- How to complete this task:
To complete this task, print all the data below exactly but leave out the images.

- Source data:
⁂
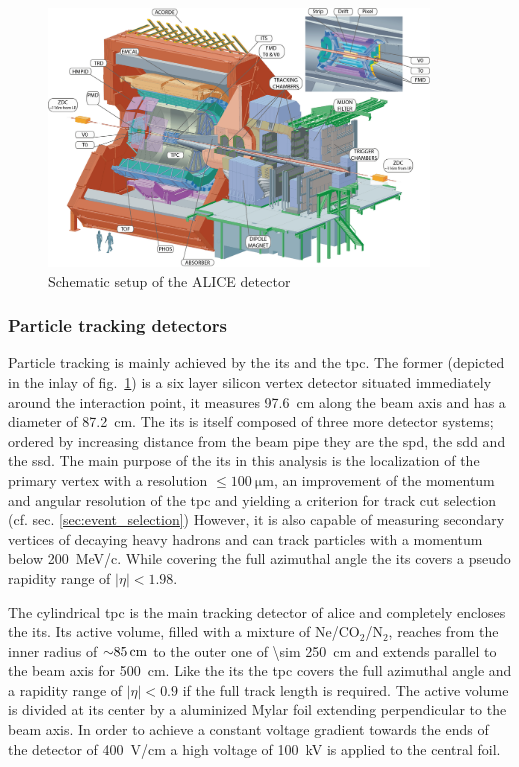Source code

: \begin{figure}
  \centering
  \includegraphics[width=0.9\textwidth]{figures/2012-Aug-02-ALICE_3D_v0_with_Text.jpg}
  \caption[Schematic setup of the ALICE detector.]{Schematic setup of the ALICE detector \cite{alice_3d}}
  \label{fig:alice_scheme}
\end{figure}

\subsubsection{Particle tracking detectors}
\label{sec:tracking_detectors}
Particle tracking is mainly achieved by the \gls{its} and the \gls{tpc}. The former (depicted in the inlay of fig.~\ref{fig:alice_scheme}) is a six layer silicon vertex detector situated immediately around the interaction point, it measures \SI{97.6}{cm} along the beam axis and has a diameter of \SI{87.2}{cm}. The \gls{its} is itself composed of three more detector systems; ordered by increasing distance from the beam pipe they are the \gls{spd}, the \gls{sdd} and the \gls{ssd}. The main purpose of the \gls{its} in this analysis is the localization of the primary vertex with a resolution $\le \SI{100}{\micro \meter}$, an improvement of the momentum and angular resolution of the \gls{tpc} and yielding a criterion for track cut selection (cf. sec. \ref{sec:event_selection}) However, it is also capable of measuring secondary vertices of decaying heavy hadrons and can track particles with a momentum below \SI{200}{MeV/c}. While covering the full azimuthal angle the \gls{its} covers a pseudo rapidity range of $ |\eta |< 1.98$.

The cylindrical \gls{tpc} is the main tracking detector of \gls{alice} and completely encloses the \gls{its}. Its active volume, filled with a mixture of Ne/CO$_2$/N$_2$, reaches from the inner radius of  $\SI{\sim 85}{cm}$ to the outer one of \SI{\sim 250}{cm} and extends parallel to the beam axis for \SI{500}{cm}. Like the \gls{its} the \gls{tpc} covers the full azimuthal angle and a rapidity range of $|\eta | < 0.9$ if the full track length is required. 
The active volume is divided at its center by a aluminized Mylar foil extending perpendicular to the beam axis. In order to achieve a constant voltage gradient towards the ends of the detector of \SI{400}{V/cm} a high voltage of \SI{100}{kV} is applied to the central foil.

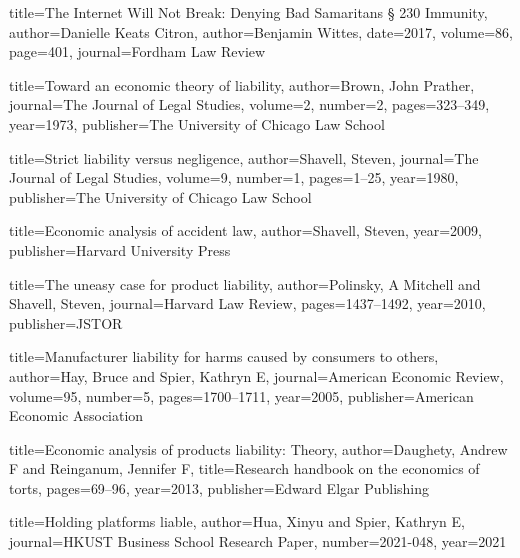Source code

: 
{
title={The Internet Will Not Break: Denying Bad Samaritans § 230 Immunity},
author={Danielle Keats Citron},
author={Benjamin Wittes},
date={2017},
volume=86,
page=401,
journal=Fordham Law Review
}




{
  title={Toward an economic theory of liability},
  author={Brown, John Prather},
  journal={The Journal of Legal Studies},
  volume={2},
  number={2},
  pages={323--349},
  year={1973},
  publisher={The University of Chicago Law School}
}

{
  title={Strict liability versus negligence},
  author={Shavell, Steven},
  journal={The Journal of Legal Studies},
  volume={9},
  number={1},
  pages={1--25},
  year={1980},
  publisher={The University of Chicago Law School}
}

{
  title={Economic analysis of accident law},
  author={Shavell, Steven},
  year={2009},
  publisher={Harvard University Press}
}


{
  title={The uneasy case for product liability},
  author={Polinsky, A Mitchell and Shavell, Steven},
  journal={Harvard Law Review},
  pages={1437--1492},
  year={2010},
  publisher={JSTOR}
}

{
  title={Manufacturer liability for harms caused by consumers to others},
  author={Hay, Bruce and Spier, Kathryn E},
  journal={American Economic Review},
  volume={95},
  number={5},
  pages={1700--1711},
  year={2005},
  publisher={American Economic Association}
}

{
  title={Economic analysis of products liability: Theory},
  author={Daughety, Andrew F and Reinganum, Jennifer F},
  title={Research handbook on the economics of torts},
  pages={69--96},
  year={2013},
  publisher={Edward Elgar Publishing}
}


{
  title={Holding platforms liable},
  author={Hua, Xinyu and Spier, Kathryn E},
  journal={HKUST Business School Research Paper},
  number={2021-048},
  year={2021}
}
⁂
- Answer area:
Source code

: \begin{figure}
  \centering
  \includegraphics[width=0.9\textwidth]{figures/2012-Aug-02-ALICE_3D_v0_with_Text.jpg}
  \caption[Schematic setup of the ALICE detector.]{Schematic setup of the ALICE detector \cite{alice_3d}}
  \label{fig:alice_scheme}
\end{figure}

\subsubsection{Particle tracking detectors}
\label{sec:tracking_detectors}
Particle tracking is mainly achieved by the \gls{its} and the \gls{tpc}. The former (depicted in the inlay of fig.~\ref{fig:alice_scheme}) is a six layer silicon vertex detector situated immediately around the interaction point, it measures \SI{97.6}{cm} along the beam axis and has a diameter of \SI{87.2}{cm}. The \gls{its} is itself composed of three more detector systems; ordered by increasing distance from the beam pipe they are the \gls{spd}, the \gls{sdd} and the \gls{ssd}. The main purpose of the \gls{its} in this analysis is the localization of the primary vertex with a resolution $\le \SI{100}{\micro \meter}$, an improvement of the momentum and angular resolution of the \gls{tpc} and yielding a criterion for track cut selection (cf. sec. \ref{sec:event_selection}) However, it is also capable of measuring secondary vertices of decaying heavy hadrons and can track particles with a momentum below \SI{200}{MeV/c}. While covering the full azimuthal angle the \gls{its} covers a pseudo rapidity range of $ |\eta |< 1.98$.

The cylindrical \gls{tpc} is the main tracking detector of \gls{alice} and completely encloses the \gls{its}. Its active volume, filled with a mixture of Ne/CO$_2$/N$_2$, reaches from the inner radius of  $\SI{\sim 85}{cm}$ to the outer one of \SI{\sim 250}{cm} and extends parallel to the beam axis for \SI{500}{cm}. Like the \gls{its} the \gls{tpc} covers the full azimuthal angle and a rapidity range of $|\eta | < 0.9$ if the full track length is required. 
The active volume is divided at its center by a aluminized Mylar foil extending perpendicular to the beam axis. In order to achieve a constant voltage gradient towards the ends of the detector of \SI{400}{V/cm} a high voltage of \SI{100}{kV} is applied to the central foil.

Source code

: 
{
title={The Internet Will Not Break: Denying Bad Samaritans § 230 Immunity},
author={Danielle Keats Citron},
author={Benjamin Wittes},
date={2017},
volume=86,
page=401,
journal=Fordham Law Review
}




{
  title={Toward an economic theory of liability},
  author={Brown, John Prather},
  journal={The Journal of Legal Studies},
  volume={2},
  number={2},
  pages={323--349},
  year={1973},
  publisher={The University of Chicago Law School}
}

{
  title={Strict liability versus negligence},
  author={Shavell, Steven},
  journal={The Journal of Legal Studies},
  volume={9},
  number={1},
  pages={1--25},
  year={1980},
  publisher={The University of Chicago Law School}
}

{
  title={Economic analysis of accident law},
  author={Shavell, Steven},
  year={2009},
  publisher={Harvard University Press}
}


{
  title={The uneasy case for product liability},
  author={Polinsky, A Mitchell and Shavell, Steven},
  journal={Harvard Law Review},
  pages={1437--1492},
  year={2010},
  publisher={JSTOR}
}

{
  title={Manufacturer liability for harms caused by consumers to others},
  author={Hay, Bruce and Spier, Kathryn E},
  journal={American Economic Review},
  volume={95},
  number={5},
  pages={1700--1711},
  year={2005},
  publisher={American Economic Association}
}

{
  title={Economic analysis of products liability: Theory},
  author={Daughety, Andrew F and Reinganum, Jennifer F},
  title={Research handbook on the economics of torts},
  pages={69--96},
  year={2013},
  publisher={Edward Elgar Publishing}
}


{
  title={Holding platforms liable},
  author={Hua, Xinyu and Spier, Kathryn E},
  journal={HKUST Business School Research Paper},
  number={2021-048},
  year={2021}
}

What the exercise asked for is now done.